March 24, 1994|By J. Wynn Rousuck | J. Wynn Rousuck,Sun Theater Critic

Once upon a time, all that got shot in Times Square was craps, low lifes had high-sounding monikers like "Nicely-Nicely," and a dame could be called a doll without alerting the political correctness cops.

OK. Maybe that was never-never land, but you can have an old-fashioned good time visiting it at the Lyric Opera House, where "Guys and Dolls" is happily ensconced for the next three weeks.

Winner of the 1992 Tony Award for best revival, this snappy production, directed by Jerry Zaks, pulls off the difficult combination of being fresh at the same time that it is reverent to Frank Loesser, Jo Swerling and Abe Burrows' musical comedy based on Damon Runyon's fabled Broadway characters.

One way it does this is with costumes (by William Ivey Long), sets (by Tony Walton) and lighting (by Paul Gallo) that are as bright as Technicolor -- and as lush as they are on Broadway. A lieutenant with New York's Finest wears a Dick Tracy-yellow trench coat, the gamblers' multi-colored suits are as subtle as neon, and when New York's "oldest established permanent floating crap game" re-locates to a sewer in the second act, it's a sewer with style, not stench.

This touring production also features a number of bright performances, starting with that of Patricia Ben Peterson, whose Sgt. Sarah Brown of the Save-a-Soul Mission has a singing voice as sweet and strong as her spirit. The fact that she happens to be stronger vocally than leading man Richard Muenz, who plays high-roller Sky Masterson, upsets the balance of their lovely Loesser duets, "I'll Know" and "I've Never Been in Love Before." But Muenz manages fine on his own with his solo turn in that lively sewer number, "Luck Be a Lady."

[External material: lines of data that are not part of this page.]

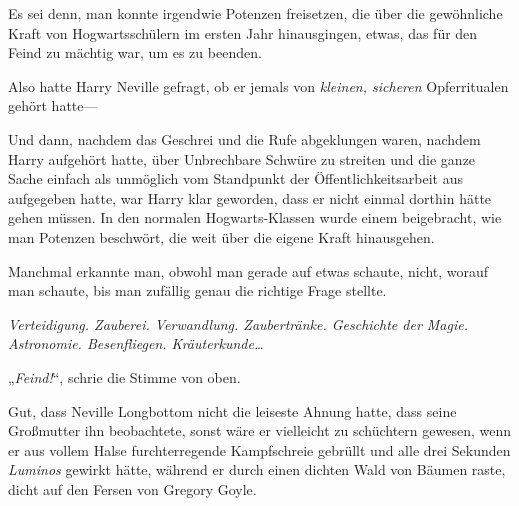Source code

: Es sei denn, man konnte irgendwie Potenzen freisetzen, die über die gewöhnliche Kraft von Hogwartsschülern im ersten Jahr hinausgingen, etwas, das für den Feind zu mächtig war, um es zu beenden.

Also hatte Harry Neville gefragt, ob er jemals von \emph{kleinen, sicheren} Opferritualen gehört hatte—

Und dann, nachdem das Geschrei und die Rufe abgeklungen waren, nachdem Harry aufgehört hatte, über Unbrechbare Schwüre zu streiten und die ganze Sache einfach als unmöglich vom Standpunkt der Öffentlichkeitsarbeit aus aufgegeben hatte, war Harry klar geworden, dass er nicht einmal dorthin hätte gehen müssen. In den normalen Hogwarts-Klassen wurde einem beigebracht, wie man Potenzen beschwört, die weit über die eigene Kraft hinausgehen.

Manchmal erkannte man, obwohl man gerade auf etwas schaute, nicht, worauf man schaute, bis man zufällig genau die richtige Frage stellte.

\emph{Verteidigung. Zauberei. Verwandlung. Zaubertränke. Geschichte der Magie. Astronomie. Besenfliegen. Kräuterkunde…}

„\emph{Feind!}“, schrie die Stimme von oben.

\later

Gut, dass Neville Longbottom nicht die leiseste Ahnung hatte, dass seine Großmutter ihn beobachtete, sonst wäre er vielleicht zu schüchtern gewesen, wenn er aus vollem Halse furchterregende Kampfschreie gebrüllt und alle drei Sekunden \emph{Luminos} gewirkt hätte, während er durch einen dichten Wald von Bäumen raste, dicht auf den Fersen von Gregory Goyle.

The show's other pair of lovers are more evenly matched. As Miss Adelaide, star of the Hot Box revue and long-time fiancee of crap-game entrepreneur Nathan Detroit, Beth McVey has a "Nu Yoik" accent and comically weary manner reminiscent of Audrey Meadows on "The Honeymooners," and she underlines Adelaide's novelty "Lament" with sincerity.

She and Philip LeStrange's Nathan Detroit not only make aadorable couple, but their mutual affection is believable.

LeStrange fares so well in this major character role that it seems a shame that he's due to be replaced by TV actor Steve Landesberg during this Baltimore run.

The production's other stand-out performance is that of Kevin Ligon, who's awfully-awfully good as Nicely-Nicely.

His rendition of the 11th-hour number, "Sit Down, You're Rockin' the Boat," is rousing enough to save some souls in the audience as well as on stage.

Christopher Chadman's muscular choreography succeeds in making a pack of tough-talking gamblers look equally tough when they're dancing.

The acrobatic "The Crapshooters' Dance," with exaggerated dice-throwing woven into the movement, is the choreographic highlight of the production.

When "Guys and Dolls" debuted in 1950, it was a Valentine to Runyon's Valentine to a Broadway that never was, and it was also an example of the Broadway musical at its best. This revival honors that example.

THEATER REVIEW

What: "Guys and Dolls"

Where: Lyric Opera House, 140 W. Mount Royal Ave.

When: 8 p.m. Tuesdays through Saturdays; matinees 2 p.m. Wednesdays and Saturdays and 3 p.m. Sundays. Through April 10. (Audio-described performances 2 p.m. March 26 and 8 p.m. March 29; sign-interpreted performances 8 p.m. March 30 and 2 p.m. April 2.)